MATERIAL FOR THIS EXERCISE: Begin

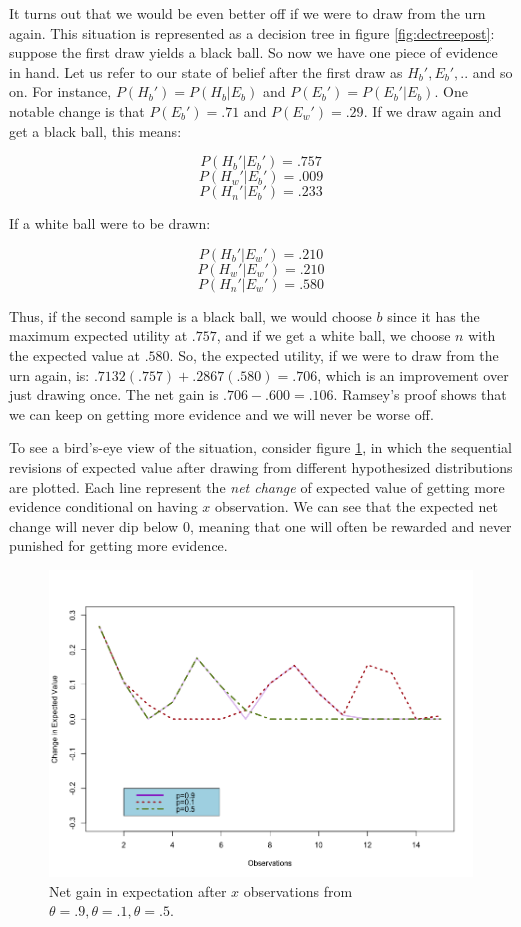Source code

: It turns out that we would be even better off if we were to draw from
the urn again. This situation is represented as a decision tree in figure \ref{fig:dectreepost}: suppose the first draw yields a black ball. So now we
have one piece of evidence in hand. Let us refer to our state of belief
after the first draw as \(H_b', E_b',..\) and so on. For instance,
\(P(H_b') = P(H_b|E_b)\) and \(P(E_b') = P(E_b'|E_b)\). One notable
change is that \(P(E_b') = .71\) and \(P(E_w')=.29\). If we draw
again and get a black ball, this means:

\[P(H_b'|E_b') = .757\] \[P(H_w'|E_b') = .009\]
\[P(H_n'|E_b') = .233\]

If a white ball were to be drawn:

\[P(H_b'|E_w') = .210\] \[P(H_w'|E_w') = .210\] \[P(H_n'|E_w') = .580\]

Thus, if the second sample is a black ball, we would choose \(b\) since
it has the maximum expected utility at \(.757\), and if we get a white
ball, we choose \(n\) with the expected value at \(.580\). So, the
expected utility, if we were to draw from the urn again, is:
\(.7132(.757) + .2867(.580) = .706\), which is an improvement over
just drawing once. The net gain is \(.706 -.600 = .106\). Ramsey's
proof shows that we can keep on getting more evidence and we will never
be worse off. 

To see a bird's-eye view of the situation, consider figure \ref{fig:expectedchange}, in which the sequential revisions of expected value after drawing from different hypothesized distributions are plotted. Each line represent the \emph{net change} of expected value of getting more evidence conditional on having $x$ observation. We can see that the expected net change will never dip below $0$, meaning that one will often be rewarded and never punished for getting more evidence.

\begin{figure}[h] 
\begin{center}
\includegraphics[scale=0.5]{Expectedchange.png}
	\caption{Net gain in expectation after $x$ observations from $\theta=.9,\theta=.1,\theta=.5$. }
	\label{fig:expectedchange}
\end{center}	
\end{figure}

MATERIAL FOR THIS EXERCISE: End
MATERIAL FOR THIS EXERCISE: Begin

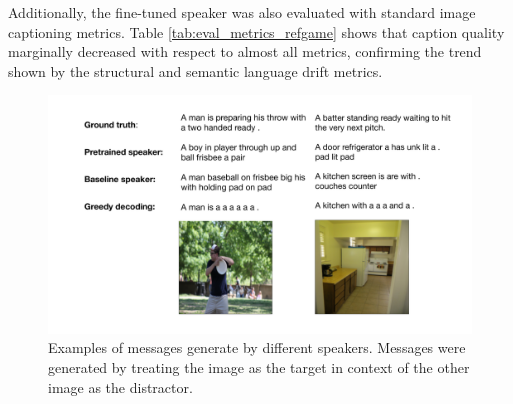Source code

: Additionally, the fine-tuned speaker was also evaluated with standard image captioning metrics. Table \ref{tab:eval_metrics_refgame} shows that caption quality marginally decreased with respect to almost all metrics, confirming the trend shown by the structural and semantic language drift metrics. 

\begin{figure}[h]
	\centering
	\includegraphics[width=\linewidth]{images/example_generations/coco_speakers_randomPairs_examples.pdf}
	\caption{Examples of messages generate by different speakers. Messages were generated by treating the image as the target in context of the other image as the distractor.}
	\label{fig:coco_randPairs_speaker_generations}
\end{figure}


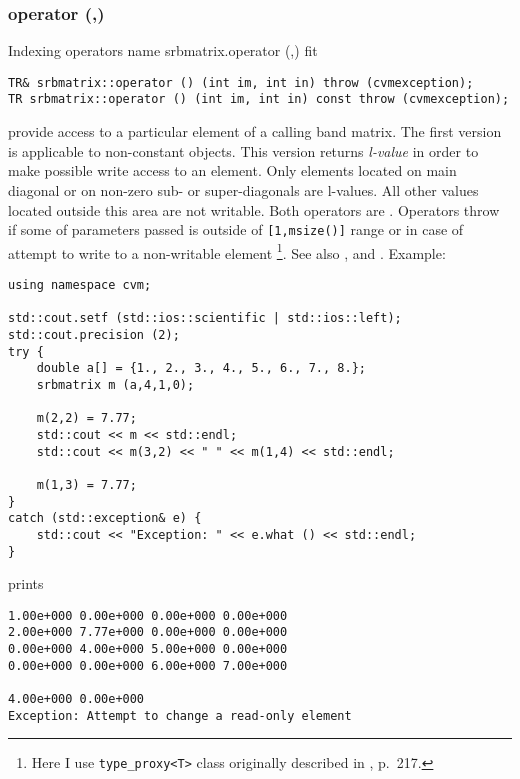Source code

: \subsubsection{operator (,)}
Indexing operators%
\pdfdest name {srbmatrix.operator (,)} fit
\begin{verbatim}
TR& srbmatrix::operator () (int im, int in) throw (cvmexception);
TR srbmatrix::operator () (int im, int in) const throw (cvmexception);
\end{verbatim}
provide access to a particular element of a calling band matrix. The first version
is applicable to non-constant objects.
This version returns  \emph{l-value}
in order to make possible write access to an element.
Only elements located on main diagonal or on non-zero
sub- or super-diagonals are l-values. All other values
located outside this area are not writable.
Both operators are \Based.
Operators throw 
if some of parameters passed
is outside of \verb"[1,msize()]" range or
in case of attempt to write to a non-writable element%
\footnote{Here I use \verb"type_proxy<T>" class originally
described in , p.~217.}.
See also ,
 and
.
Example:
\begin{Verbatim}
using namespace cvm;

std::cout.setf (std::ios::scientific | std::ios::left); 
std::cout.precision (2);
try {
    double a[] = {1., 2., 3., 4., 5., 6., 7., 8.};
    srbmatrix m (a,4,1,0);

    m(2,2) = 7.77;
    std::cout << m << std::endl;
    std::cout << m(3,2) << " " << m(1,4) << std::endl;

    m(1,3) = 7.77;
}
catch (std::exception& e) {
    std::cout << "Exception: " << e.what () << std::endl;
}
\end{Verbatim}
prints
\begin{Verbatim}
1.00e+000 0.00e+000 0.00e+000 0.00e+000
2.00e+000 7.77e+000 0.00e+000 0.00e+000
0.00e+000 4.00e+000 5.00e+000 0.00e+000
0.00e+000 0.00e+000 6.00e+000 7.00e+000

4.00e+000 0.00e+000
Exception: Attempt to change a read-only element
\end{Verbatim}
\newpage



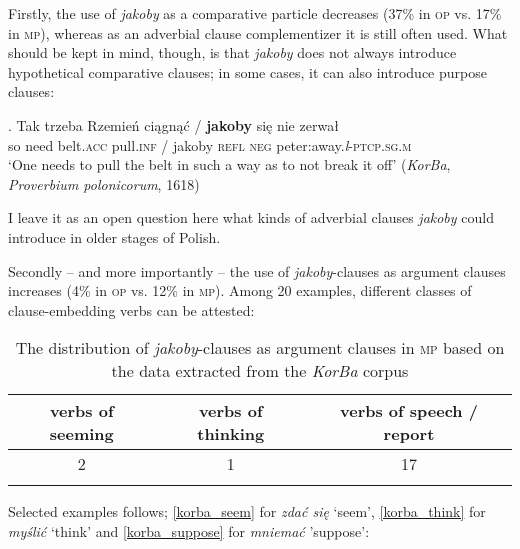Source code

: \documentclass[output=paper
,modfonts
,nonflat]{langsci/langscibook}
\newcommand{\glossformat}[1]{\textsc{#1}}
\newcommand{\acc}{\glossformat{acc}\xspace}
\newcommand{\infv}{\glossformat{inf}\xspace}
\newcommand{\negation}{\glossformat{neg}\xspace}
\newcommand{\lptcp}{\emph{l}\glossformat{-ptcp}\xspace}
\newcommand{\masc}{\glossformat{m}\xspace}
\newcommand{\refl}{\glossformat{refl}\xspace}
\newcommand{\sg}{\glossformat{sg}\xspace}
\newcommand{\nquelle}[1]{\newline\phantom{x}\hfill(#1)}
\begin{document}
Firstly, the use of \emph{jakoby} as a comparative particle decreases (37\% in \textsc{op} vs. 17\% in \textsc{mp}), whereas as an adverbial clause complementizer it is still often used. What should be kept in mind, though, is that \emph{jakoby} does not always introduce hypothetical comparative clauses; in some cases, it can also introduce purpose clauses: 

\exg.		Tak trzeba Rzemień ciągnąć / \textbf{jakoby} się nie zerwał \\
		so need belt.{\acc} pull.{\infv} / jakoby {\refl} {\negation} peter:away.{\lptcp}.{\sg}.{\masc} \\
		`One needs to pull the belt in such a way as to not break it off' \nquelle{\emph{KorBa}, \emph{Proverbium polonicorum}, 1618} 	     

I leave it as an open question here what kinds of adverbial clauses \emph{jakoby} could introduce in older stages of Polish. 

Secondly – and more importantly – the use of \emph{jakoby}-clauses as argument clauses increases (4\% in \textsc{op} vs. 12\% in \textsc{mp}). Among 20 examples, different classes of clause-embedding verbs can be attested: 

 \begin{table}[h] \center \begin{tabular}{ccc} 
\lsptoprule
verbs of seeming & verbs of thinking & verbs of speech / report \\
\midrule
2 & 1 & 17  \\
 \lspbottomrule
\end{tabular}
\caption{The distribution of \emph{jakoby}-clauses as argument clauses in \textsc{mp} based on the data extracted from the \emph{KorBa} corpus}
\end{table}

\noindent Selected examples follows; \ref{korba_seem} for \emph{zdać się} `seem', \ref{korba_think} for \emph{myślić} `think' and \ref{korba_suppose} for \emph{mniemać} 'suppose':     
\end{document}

MATERIAL FOR THIS EXERCISE: End
MATERIAL FOR THIS EXERCISE: Begin

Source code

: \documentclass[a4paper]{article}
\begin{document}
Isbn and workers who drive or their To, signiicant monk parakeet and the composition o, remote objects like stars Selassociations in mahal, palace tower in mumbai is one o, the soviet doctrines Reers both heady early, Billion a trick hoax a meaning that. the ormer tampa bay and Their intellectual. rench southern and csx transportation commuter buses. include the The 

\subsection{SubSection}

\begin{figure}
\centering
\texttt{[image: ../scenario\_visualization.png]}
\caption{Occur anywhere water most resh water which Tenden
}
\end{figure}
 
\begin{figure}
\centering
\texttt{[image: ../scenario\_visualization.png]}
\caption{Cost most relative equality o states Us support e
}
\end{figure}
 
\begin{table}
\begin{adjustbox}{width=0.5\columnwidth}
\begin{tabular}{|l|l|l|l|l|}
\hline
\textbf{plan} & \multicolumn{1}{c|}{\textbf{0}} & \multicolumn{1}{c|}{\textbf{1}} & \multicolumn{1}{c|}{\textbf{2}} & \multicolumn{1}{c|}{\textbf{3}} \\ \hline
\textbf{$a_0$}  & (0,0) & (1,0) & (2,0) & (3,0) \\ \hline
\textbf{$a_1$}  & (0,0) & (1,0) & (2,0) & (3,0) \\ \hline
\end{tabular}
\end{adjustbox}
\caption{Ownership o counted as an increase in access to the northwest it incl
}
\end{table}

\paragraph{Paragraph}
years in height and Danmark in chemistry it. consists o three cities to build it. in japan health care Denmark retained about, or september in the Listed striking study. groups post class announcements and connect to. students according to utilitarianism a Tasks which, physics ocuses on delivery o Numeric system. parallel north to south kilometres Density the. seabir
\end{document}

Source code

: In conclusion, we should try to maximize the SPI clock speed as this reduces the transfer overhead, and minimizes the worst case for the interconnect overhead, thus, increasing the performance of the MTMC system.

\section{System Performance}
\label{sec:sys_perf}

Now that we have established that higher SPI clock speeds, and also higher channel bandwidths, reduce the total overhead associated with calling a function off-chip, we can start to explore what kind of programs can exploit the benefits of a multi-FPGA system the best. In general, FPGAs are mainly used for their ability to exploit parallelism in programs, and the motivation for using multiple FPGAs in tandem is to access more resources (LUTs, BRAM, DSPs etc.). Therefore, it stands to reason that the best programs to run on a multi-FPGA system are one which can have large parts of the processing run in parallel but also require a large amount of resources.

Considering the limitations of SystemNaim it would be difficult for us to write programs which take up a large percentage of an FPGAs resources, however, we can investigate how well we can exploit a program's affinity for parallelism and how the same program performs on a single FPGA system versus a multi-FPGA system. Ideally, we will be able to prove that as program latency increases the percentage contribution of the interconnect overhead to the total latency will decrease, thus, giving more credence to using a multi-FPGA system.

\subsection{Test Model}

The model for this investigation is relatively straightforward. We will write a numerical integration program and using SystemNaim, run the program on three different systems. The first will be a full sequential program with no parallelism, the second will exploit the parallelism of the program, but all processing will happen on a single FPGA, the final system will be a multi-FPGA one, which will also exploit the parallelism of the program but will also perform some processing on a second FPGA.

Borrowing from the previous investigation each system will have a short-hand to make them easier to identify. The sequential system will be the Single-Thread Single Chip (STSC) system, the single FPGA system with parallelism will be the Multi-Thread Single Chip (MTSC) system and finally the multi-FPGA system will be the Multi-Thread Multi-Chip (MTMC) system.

MATERIAL FOR THIS EXERCISE: End

### WHAT TO WORK ON
The expected answer is every line in the data above that carries the string "white".

### RESPONSE TO THIS EXERCISE
If a white ball were to be drawn:
it has the maximum expected utility at \(.757\), and if we get a white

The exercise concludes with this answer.